In this modern age, all companies have to become data driven. Enterprise needs to know their customers inside-out to provide the personalised experience that every customer expects.

For any enterprise, key to knowing their customer is collecting all the customer interactions, be it on the website, mobile app or on indirect channels like customer support calls and so on. And analysing/acting-on that data using the best of breed tools. Typical enterprises usually end up using 5-10 such tools from analytics product like Google Analytics, Amplitude, MixPanel etc to marketing and advertising platforms like Google Adwords, Facebook to attribution tools like Appsflyer, Adjust etc & CRMs like Salesforce, SugarCRM. The list goes on.

Unfortunately, managing all these tool integrations ends up becoming a herculean task. Not only does one have to integrate all these disparate Javascripts and SDKS on their website and mobile app, each destination has its own event semantics and API that the engineering team needs to understand and implement in the app/website. Any bugs and errors are hard to fix, particularly in the mobile world where shipping an update to all the customers can take anywhere from a few weeks to months. For the same reason, adding a new integration can be very cumbersome. As a result most of the large organisations are struggling just to collect and route customer data, forget about making sense of it.

Welcome to the world of customer data infrastructure. Companies like segment and mParticle have solved this problem by building a single platform to collect and route all customer data. With these products, customers have to integrate just one SDK to collect and send customer data. They in turn can forward that data to 10s to 100s of destinations.

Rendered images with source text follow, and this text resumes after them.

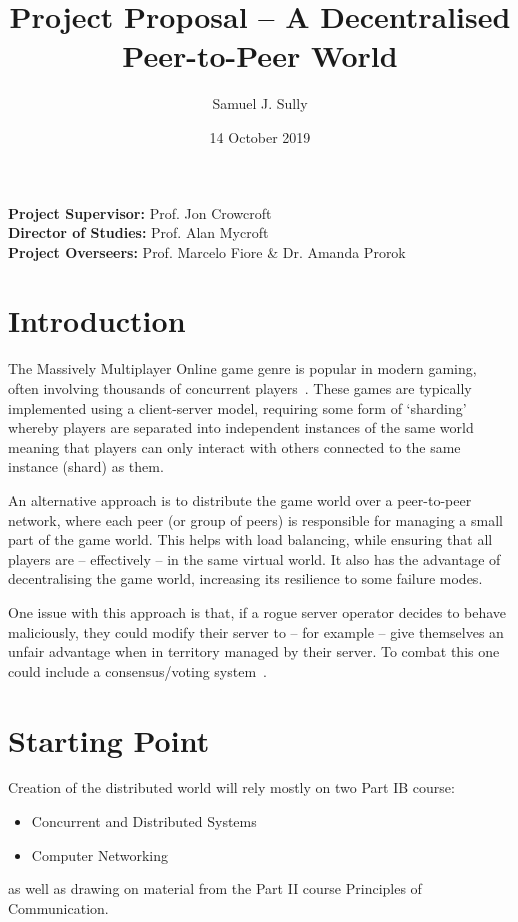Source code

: \documentclass[12pt,a4paper]{article}
\begin{document}
	\title{Project Proposal -- A Decentralised Peer-to-Peer World}
	\author{Samuel J. Sully}
	\date{14 October 2019}
	\maketitle
	\thispagestyle{empty}
	
	\noindent
	\textbf{Project Supervisor:} Prof. Jon Crowcroft\\
	\textbf{Director of Studies:} Prof. Alan Mycroft\\
	\textbf{Project Overseers:} Prof. Marcelo Fiore \&  Dr. Amanda Prorok

	\section{Introduction}
	
	The Massively Multiplayer Online game genre is popular in modern gaming, often involving thousands of concurrent players~\cite{wowstat}. These games are typically implemented using a client-server model, requiring some form of `sharding'~\cite{shard} whereby players are separated into independent instances of the same world meaning that players can only interact with others connected to the same instance (shard) as them.
	
	An alternative approach is to distribute the game world over a peer-to-peer network, where each peer (or group of peers) is responsible for managing a small part of the game world. This helps with load balancing, while ensuring that all players are -- effectively -- in the same virtual world. It also has the advantage of decentralising the game world, increasing its resilience to some failure modes.
	
	One issue with this approach is that, if a rogue server operator decides to behave maliciously, they could modify their server to -- for example -- give themselves an unfair advantage when in territory managed by their server. To combat this one could include a consensus/voting system~\cite{peerreview}.
	
	\section{Starting Point}
	
	Creation of the distributed world will rely mostly on two Part IB course:
	\begin{itemize}
		\item Concurrent and Distributed Systems
		\item Computer Networking
	\end{itemize}
	as well as drawing on material from the Part II course Principles of Communication.
	
\end{document}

These are great tools to solve the problems of a medium size business but lacks the extensibility necessary in an enterprise. Furthermore, in a post-GDPR world, enterprises are increasingly looking to enforce increased oversight and control over customer data touching their systems. This means more on-premise or VPC deployments with complete enterprise IT insight into the mechanics of any system

At Rudder, we are building the enterprise customer data platform. Because it is built with keeping enterprises in mind, it comes with features such as privacy and security built in. Given the complex nature of workflows in enterprises, customisability and extensibility to the unique workflows becomes critical. Finally, we believe in open source and will continue to support the ecosystem by building something that engineers can love and use.

 

Rudder is built on some key principles

  • Privacy/Security – Existing solutions require sending all the event data to their cloud from where in turn they forward it to destinations. While this reduces the operational burden, this becomes a challenge if the event data is sensitive. In this era of privacy regulations like GDPR/CCPA and privacy conscious consumers, sensitive data does not mean just healthcare or finance data. Owning your customer data is not just a good practice, it is an important enterprise risk mitigating step.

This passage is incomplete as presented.